Lynx reintroduction research wins UK student award
A student whose research made national and international news has been awarded the first UK Masters Student of the Year Award by the FindAPhD website.
Thomas Ovenden, currently a PhD student at the University of Stirling, conducted his MSc in Environmental Forestry at Bangor University. His masters research project was on the potential to reintroduce the Eurasian lynx, a species extinct in Britain for over 1,000 years.
Tom’s results revealed that Scotland possesses sufficient connected habitat to provide a realistic chance of establishing populations of lynx, provided that the lynx are reintroduced to a suitable site.
In their adjudication, the judges of the Postgrad Awards acknowledged the impact of Tom’s work saying:
“Very few Masters students can claim to have made real world impacts during their Masters degree, but Thomas, whose Masters was his first experience of higher education, achieved national press coverage for his project to reintroduce the lynx into Scotland.”
Tom receives a £500 cash prize as a reward for his hard work, dedication and commitment, and will be featured in the company’s blog pages, showcasing his success so far, his winning application, and his hopes for his future career.
Tom gained direct access to his MSc degree in Environmental Forestry based on his experience in environmental conservation, reflecting Bangor University’s inclusive ethos.
According to his research supervisor, Prof John Healey, Tom absolutely thrived right from the beginning of his degree course and rapidly established himself as one of the highest calibre, most committed members of the class, where he had a catalytic role among the culturally diverse, multinational student group.

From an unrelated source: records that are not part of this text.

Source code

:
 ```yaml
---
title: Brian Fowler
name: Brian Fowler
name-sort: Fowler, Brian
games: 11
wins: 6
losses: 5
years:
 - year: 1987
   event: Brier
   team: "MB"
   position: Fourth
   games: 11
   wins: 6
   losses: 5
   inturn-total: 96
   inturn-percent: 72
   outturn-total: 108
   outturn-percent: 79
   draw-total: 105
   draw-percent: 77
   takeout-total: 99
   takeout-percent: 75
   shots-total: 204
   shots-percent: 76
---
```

“The Bangor MSc in Environmental Forestry caters both for students who are converting to forestry from another discipline, and those in the environmental sector who, like Tom, want to develop their forestry knowledge”, said Professor Healey. “There is a strong emphasis on practical “learning by doing” closely linked to the latest developments in theory, forest management and policy. Tom is a great example of the graduates from this degree who have gone on to successful careers in the forestry sector all over the world.”
Tom has since successfully won a prestigious PhD studentship at the University of Stirling, funded jointly with the government agency Forest Research.
Tom’s research on reintroducing Eurasian lynx to Scotland was published in the highly respected journal Biological Conservation and attracted a great deal of interest from UK and international news media and conservation organisations. To further promote the impact of this research, Tom has published a short policy brief to explain the implications for conservation policy and practice.
Bangor University’s MSc Environmental Forestry course has been running for more than 25 years, with more than 800 graduates from 88 countries. The course has close links with forestry and environmental organisations in the UK and overseas, and staff of these organisations make regular contributions to the course.